_Data for this task_
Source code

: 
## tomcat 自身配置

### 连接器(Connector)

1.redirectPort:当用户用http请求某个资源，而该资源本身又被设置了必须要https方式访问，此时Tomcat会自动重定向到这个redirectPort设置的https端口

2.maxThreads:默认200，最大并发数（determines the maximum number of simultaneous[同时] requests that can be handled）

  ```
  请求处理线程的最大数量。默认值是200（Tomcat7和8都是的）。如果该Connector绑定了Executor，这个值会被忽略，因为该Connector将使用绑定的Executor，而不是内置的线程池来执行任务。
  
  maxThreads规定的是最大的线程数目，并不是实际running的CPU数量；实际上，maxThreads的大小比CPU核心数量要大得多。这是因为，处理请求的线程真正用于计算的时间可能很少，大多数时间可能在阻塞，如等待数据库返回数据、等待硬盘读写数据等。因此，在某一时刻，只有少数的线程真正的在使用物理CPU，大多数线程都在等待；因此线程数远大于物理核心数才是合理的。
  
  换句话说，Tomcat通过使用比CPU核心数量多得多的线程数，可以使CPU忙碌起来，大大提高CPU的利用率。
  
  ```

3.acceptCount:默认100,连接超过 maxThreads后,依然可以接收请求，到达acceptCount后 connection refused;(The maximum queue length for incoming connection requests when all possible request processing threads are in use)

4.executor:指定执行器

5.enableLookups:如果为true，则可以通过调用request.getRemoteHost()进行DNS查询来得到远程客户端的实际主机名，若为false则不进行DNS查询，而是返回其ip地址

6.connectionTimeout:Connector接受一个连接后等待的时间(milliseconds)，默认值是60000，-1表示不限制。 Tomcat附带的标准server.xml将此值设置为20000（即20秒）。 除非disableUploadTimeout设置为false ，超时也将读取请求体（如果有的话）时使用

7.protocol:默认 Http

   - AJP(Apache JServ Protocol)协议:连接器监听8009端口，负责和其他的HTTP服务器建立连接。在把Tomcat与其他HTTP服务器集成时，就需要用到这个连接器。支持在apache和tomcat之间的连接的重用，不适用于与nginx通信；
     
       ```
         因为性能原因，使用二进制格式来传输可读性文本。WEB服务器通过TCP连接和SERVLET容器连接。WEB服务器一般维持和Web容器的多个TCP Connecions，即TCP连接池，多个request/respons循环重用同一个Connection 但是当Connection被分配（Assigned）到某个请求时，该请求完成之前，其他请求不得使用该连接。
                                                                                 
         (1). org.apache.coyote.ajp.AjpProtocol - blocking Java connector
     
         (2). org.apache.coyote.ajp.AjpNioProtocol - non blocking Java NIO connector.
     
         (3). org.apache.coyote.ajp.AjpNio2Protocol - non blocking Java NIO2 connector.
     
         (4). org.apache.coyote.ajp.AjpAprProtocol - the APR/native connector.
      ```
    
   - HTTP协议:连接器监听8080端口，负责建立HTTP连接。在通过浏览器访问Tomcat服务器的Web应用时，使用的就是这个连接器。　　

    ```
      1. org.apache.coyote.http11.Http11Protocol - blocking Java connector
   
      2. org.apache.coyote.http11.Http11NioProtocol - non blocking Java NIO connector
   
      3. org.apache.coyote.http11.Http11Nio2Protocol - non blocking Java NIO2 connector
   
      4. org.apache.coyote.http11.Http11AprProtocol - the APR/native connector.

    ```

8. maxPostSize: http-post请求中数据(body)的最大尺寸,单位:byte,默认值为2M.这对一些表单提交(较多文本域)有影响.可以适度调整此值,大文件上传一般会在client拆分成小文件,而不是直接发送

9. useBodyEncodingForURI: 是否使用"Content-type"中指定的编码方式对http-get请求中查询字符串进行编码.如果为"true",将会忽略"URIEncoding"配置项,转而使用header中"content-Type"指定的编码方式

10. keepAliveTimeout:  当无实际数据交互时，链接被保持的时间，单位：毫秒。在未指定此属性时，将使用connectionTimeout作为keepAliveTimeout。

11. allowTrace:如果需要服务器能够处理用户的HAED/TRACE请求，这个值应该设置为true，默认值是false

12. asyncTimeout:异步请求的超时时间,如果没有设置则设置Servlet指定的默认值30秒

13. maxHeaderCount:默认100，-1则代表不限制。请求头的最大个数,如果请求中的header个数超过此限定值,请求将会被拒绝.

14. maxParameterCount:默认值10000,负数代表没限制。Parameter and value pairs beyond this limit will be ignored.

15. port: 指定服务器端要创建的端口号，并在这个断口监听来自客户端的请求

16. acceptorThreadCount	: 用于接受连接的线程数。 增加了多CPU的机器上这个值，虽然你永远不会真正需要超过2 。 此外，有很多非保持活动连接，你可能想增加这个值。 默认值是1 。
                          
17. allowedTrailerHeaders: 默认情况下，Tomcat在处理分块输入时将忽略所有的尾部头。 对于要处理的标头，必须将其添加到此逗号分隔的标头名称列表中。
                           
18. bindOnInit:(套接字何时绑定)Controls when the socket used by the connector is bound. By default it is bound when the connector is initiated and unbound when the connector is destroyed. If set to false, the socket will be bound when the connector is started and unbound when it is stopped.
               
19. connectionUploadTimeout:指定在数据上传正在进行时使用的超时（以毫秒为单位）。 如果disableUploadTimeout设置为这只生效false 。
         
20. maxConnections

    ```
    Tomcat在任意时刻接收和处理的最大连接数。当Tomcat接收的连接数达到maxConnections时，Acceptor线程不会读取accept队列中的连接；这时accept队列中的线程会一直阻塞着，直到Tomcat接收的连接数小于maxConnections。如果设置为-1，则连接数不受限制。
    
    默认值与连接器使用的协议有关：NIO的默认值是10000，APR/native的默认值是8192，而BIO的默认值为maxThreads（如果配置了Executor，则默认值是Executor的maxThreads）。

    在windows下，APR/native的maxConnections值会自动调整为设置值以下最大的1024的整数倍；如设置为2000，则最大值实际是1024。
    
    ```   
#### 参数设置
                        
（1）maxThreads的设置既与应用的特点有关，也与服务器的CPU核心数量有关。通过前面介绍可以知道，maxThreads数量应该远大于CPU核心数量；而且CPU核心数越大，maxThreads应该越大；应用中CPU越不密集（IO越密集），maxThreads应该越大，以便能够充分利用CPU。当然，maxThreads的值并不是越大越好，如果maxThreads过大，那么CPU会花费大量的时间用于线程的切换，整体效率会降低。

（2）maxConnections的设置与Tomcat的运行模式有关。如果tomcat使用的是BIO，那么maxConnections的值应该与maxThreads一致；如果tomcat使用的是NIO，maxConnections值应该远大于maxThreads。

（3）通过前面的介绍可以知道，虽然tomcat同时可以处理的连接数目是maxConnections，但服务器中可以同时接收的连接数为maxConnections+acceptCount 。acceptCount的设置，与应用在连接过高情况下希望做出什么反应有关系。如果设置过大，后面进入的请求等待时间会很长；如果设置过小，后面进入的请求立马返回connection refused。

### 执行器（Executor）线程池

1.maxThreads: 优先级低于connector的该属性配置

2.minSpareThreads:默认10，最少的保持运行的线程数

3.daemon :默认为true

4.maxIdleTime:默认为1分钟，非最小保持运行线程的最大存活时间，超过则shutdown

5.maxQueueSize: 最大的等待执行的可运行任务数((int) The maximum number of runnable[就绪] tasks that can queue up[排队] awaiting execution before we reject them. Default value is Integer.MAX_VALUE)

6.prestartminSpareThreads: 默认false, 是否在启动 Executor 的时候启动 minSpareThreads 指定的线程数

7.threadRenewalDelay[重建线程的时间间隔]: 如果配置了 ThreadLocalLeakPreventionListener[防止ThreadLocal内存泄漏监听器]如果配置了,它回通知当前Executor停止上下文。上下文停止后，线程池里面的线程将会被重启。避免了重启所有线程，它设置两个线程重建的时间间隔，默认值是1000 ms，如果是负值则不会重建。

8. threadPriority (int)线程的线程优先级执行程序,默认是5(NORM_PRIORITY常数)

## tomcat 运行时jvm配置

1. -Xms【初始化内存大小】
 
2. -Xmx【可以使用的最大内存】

_Task brief_
Each line of the data is to be restated exactly.

_Expected output_
Source code

: 
## tomcat 自身配置

### 连接器(Connector)

1.redirectPort:当用户用http请求某个资源，而该资源本身又被设置了必须要https方式访问，此时Tomcat会自动重定向到这个redirectPort设置的https端口

2.maxThreads:默认200，最大并发数（determines the maximum number of simultaneous[同时] requests that can be handled）

  ```
  请求处理线程的最大数量。默认值是200（Tomcat7和8都是的）。如果该Connector绑定了Executor，这个值会被忽略，因为该Connector将使用绑定的Executor，而不是内置的线程池来执行任务。
  
  maxThreads规定的是最大的线程数目，并不是实际running的CPU数量；实际上，maxThreads的大小比CPU核心数量要大得多。这是因为，处理请求的线程真正用于计算的时间可能很少，大多数时间可能在阻塞，如等待数据库返回数据、等待硬盘读写数据等。因此，在某一时刻，只有少数的线程真正的在使用物理CPU，大多数线程都在等待；因此线程数远大于物理核心数才是合理的。
  
  换句话说，Tomcat通过使用比CPU核心数量多得多的线程数，可以使CPU忙碌起来，大大提高CPU的利用率。
  
  ```

3.acceptCount:默认100,连接超过 maxThreads后,依然可以接收请求，到达acceptCount后 connection refused;(The maximum queue length for incoming connection requests when all possible request processing threads are in use)

4.executor:指定执行器

5.enableLookups:如果为true，则可以通过调用request.getRemoteHost()进行DNS查询来得到远程客户端的实际主机名，若为false则不进行DNS查询，而是返回其ip地址

6.connectionTimeout:Connector接受一个连接后等待的时间(milliseconds)，默认值是60000，-1表示不限制。 Tomcat附带的标准server.xml将此值设置为20000（即20秒）。 除非disableUploadTimeout设置为false ，超时也将读取请求体（如果有的话）时使用

7.protocol:默认 Http

   - AJP(Apache JServ Protocol)协议:连接器监听8009端口，负责和其他的HTTP服务器建立连接。在把Tomcat与其他HTTP服务器集成时，就需要用到这个连接器。支持在apache和tomcat之间的连接的重用，不适用于与nginx通信；
     
       ```
         因为性能原因，使用二进制格式来传输可读性文本。WEB服务器通过TCP连接和SERVLET容器连接。WEB服务器一般维持和Web容器的多个TCP Connecions，即TCP连接池，多个request/respons循环重用同一个Connection 但是当Connection被分配（Assigned）到某个请求时，该请求完成之前，其他请求不得使用该连接。
                                                                                 
         (1). org.apache.coyote.ajp.AjpProtocol - blocking Java connector
     
         (2). org.apache.coyote.ajp.AjpNioProtocol - non blocking Java NIO connector.
     
         (3). org.apache.coyote.ajp.AjpNio2Protocol - non blocking Java NIO2 connector.
     
         (4). org.apache.coyote.ajp.AjpAprProtocol - the APR/native connector.
      ```
    
   - HTTP协议:连接器监听8080端口，负责建立HTTP连接。在通过浏览器访问Tomcat服务器的Web应用时，使用的就是这个连接器。　　

    ```
      1. org.apache.coyote.http11.Http11Protocol - blocking Java connector
   
      2. org.apache.coyote.http11.Http11NioProtocol - non blocking Java NIO connector
   
      3. org.apache.coyote.http11.Http11Nio2Protocol - non blocking Java NIO2 connector
   
      4. org.apache.coyote.http11.Http11AprProtocol - the APR/native connector.

    ```

8. maxPostSize: http-post请求中数据(body)的最大尺寸,单位:byte,默认值为2M.这对一些表单提交(较多文本域)有影响.可以适度调整此值,大文件上传一般会在client拆分成小文件,而不是直接发送

9. useBodyEncodingForURI: 是否使用"Content-type"中指定的编码方式对http-get请求中查询字符串进行编码.如果为"true",将会忽略"URIEncoding"配置项,转而使用header中"content-Type"指定的编码方式

10. keepAliveTimeout:  当无实际数据交互时，链接被保持的时间，单位：毫秒。在未指定此属性时，将使用connectionTimeout作为keepAliveTimeout。

11. allowTrace:如果需要服务器能够处理用户的HAED/TRACE请求，这个值应该设置为true，默认值是false

12. asyncTimeout:异步请求的超时时间,如果没有设置则设置Servlet指定的默认值30秒

13. maxHeaderCount:默认100，-1则代表不限制。请求头的最大个数,如果请求中的header个数超过此限定值,请求将会被拒绝.

14. maxParameterCount:默认值10000,负数代表没限制。Parameter and value pairs beyond this limit will be ignored.

15. port: 指定服务器端要创建的端口号，并在这个断口监听来自客户端的请求

16. acceptorThreadCount	: 用于接受连接的线程数。 增加了多CPU的机器上这个值，虽然你永远不会真正需要超过2 。 此外，有很多非保持活动连接，你可能想增加这个值。 默认值是1 。
                          
17. allowedTrailerHeaders: 默认情况下，Tomcat在处理分块输入时将忽略所有的尾部头。 对于要处理的标头，必须将其添加到此逗号分隔的标头名称列表中。
                           
18. bindOnInit:(套接字何时绑定)Controls when the socket used by the connector is bound. By default it is bound when the connector is initiated and unbound when the connector is destroyed. If set to false, the socket will be bound when the connector is started and unbound when it is stopped.
               
19. connectionUploadTimeout:指定在数据上传正在进行时使用的超时（以毫秒为单位）。 如果disableUploadTimeout设置为这只生效false 。
         
20. maxConnections

    ```
    Tomcat在任意时刻接收和处理的最大连接数。当Tomcat接收的连接数达到maxConnections时，Acceptor线程不会读取accept队列中的连接；这时accept队列中的线程会一直阻塞着，直到Tomcat接收的连接数小于maxConnections。如果设置为-1，则连接数不受限制。
    
    默认值与连接器使用的协议有关：NIO的默认值是10000，APR/native的默认值是8192，而BIO的默认值为maxThreads（如果配置了Executor，则默认值是Executor的maxThreads）。

    在windows下，APR/native的maxConnections值会自动调整为设置值以下最大的1024的整数倍；如设置为2000，则最大值实际是1024。
    
    ```   
#### 参数设置
                        
（1）maxThreads的设置既与应用的特点有关，也与服务器的CPU核心数量有关。通过前面介绍可以知道，maxThreads数量应该远大于CPU核心数量；而且CPU核心数越大，maxThreads应该越大；应用中CPU越不密集（IO越密集），maxThreads应该越大，以便能够充分利用CPU。当然，maxThreads的值并不是越大越好，如果maxThreads过大，那么CPU会花费大量的时间用于线程的切换，整体效率会降低。

（2）maxConnections的设置与Tomcat的运行模式有关。如果tomcat使用的是BIO，那么maxConnections的值应该与maxThreads一致；如果tomcat使用的是NIO，maxConnections值应该远大于maxThreads。

（3）通过前面的介绍可以知道，虽然tomcat同时可以处理的连接数目是maxConnections，但服务器中可以同时接收的连接数为maxConnections+acceptCount 。acceptCount的设置，与应用在连接过高情况下希望做出什么反应有关系。如果设置过大，后面进入的请求等待时间会很长；如果设置过小，后面进入的请求立马返回connection refused。

### 执行器（Executor）线程池

1.maxThreads: 优先级低于connector的该属性配置

2.minSpareThreads:默认10，最少的保持运行的线程数

3.daemon :默认为true

4.maxIdleTime:默认为1分钟，非最小保持运行线程的最大存活时间，超过则shutdown

5.maxQueueSize: 最大的等待执行的可运行任务数((int) The maximum number of runnable[就绪] tasks that can queue up[排队] awaiting execution before we reject them. Default value is Integer.MAX_VALUE)

6.prestartminSpareThreads: 默认false, 是否在启动 Executor 的时候启动 minSpareThreads 指定的线程数

7.threadRenewalDelay[重建线程的时间间隔]: 如果配置了 ThreadLocalLeakPreventionListener[防止ThreadLocal内存泄漏监听器]如果配置了,它回通知当前Executor停止上下文。上下文停止后，线程池里面的线程将会被重启。避免了重启所有线程，它设置两个线程重建的时间间隔，默认值是1000 ms，如果是负值则不会重建。

8. threadPriority (int)线程的线程优先级执行程序,默认是5(NORM_PRIORITY常数)

## tomcat 运行时jvm配置

1. -Xms【初始化内存大小】
 
2. -Xmx【可以使用的最大内存】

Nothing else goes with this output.